What to verify before relying on a .pf file

Before I cite Prefetch in a report on a Win10/11 host, I check:

  1. Is Prefetch enabled? Pull EnablePrefetcher and EnableSuperfetch from the SYSTEM hive. Note the LastWrite time on PrefetchParameters.
  2. Was it enabled at the time of the events I care about? If the value was changed during the suspicious window, the change itself is part of the timeline.
  3. Is the host SSD or HDD? Check the disk type from the system info. On SSDs, downgrade your confidence in "absence of .pf = absence of execution".
  4. Is the host a server? If yes, factor in the default-off state and the policy history.
  5. Are there Ag*.db files in the Prefetch directory? If yes, SysMain has been running and its database may have additional execution data that is separate from .pf files.
  6. Does PECmd parse the .pf files cleanly? Inconsistent files or files that fail parser validation deserve a second look for tampering.

If all six check out, the Prefetch evidence is solid. If any of them do not, the Prefetch evidence still has value but with caveats that should appear in your report.

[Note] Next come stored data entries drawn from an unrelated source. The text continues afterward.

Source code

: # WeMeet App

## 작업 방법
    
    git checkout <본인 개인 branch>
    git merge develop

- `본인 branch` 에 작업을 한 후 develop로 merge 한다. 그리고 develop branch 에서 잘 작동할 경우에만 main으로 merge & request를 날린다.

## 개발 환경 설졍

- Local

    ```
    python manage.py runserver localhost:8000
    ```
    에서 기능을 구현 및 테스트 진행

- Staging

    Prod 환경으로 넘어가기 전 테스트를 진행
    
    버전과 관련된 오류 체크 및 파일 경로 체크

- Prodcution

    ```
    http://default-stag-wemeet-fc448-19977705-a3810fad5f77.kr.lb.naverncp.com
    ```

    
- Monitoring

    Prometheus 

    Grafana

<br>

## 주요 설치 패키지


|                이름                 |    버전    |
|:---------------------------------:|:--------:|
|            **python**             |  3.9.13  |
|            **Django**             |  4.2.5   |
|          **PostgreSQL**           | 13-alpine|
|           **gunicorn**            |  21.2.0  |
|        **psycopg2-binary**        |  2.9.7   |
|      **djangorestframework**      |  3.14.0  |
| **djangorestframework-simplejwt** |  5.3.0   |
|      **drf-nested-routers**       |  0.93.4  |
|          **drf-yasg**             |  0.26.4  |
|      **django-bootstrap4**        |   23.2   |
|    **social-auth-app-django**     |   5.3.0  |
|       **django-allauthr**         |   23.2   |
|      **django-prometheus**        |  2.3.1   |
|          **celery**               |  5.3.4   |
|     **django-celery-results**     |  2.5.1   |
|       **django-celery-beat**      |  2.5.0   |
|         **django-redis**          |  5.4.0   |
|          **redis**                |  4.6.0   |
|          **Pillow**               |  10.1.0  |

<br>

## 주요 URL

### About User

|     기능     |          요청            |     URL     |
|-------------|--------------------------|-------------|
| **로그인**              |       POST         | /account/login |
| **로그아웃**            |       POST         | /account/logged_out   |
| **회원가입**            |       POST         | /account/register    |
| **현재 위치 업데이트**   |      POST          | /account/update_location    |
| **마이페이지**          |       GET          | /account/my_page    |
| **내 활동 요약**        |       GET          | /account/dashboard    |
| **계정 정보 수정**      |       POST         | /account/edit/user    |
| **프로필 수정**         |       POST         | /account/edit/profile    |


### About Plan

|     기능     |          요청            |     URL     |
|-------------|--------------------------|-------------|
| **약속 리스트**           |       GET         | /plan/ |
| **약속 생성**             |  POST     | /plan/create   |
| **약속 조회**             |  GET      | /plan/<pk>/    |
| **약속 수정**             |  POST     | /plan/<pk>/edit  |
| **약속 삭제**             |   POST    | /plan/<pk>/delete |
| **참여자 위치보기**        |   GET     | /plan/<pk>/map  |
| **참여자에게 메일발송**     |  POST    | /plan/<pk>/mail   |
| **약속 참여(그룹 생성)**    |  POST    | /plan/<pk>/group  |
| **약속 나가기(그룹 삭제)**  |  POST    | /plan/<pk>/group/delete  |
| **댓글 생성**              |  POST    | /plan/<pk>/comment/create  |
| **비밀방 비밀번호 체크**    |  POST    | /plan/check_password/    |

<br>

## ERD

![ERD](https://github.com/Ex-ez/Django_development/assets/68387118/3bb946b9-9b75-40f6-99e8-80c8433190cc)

A note on the SysMain databases

The Ag*.db files in the Prefetch directory are a separate artifact and worth their own discussion someday. Briefly: AgAppLaunch.db tracks application launch counts and times across longer windows than Prefetch does. It can corroborate Prefetch and sometimes covers executions that Prefetch missed.

Tools to parse these exist but are less mature than Prefetch parsers. Eric Zimmerman has written about them. The format is undocumented by Microsoft and reverse-engineered, so treat any parser output with appropriate skepticism.

What I tell clients

On Win7 and earlier, Prefetch is comprehensive. On Win10 HDD-backed, comprehensive. On Win10 SSD-backed, partial. On Win11 SSD-backed, more partial. On Windows Server, conditional on policy.

The right answer to "is there a Prefetch file for binary X" is never the only question. The right answer to "should I expect there to be one given how this host is configured" is the question to ask before the first.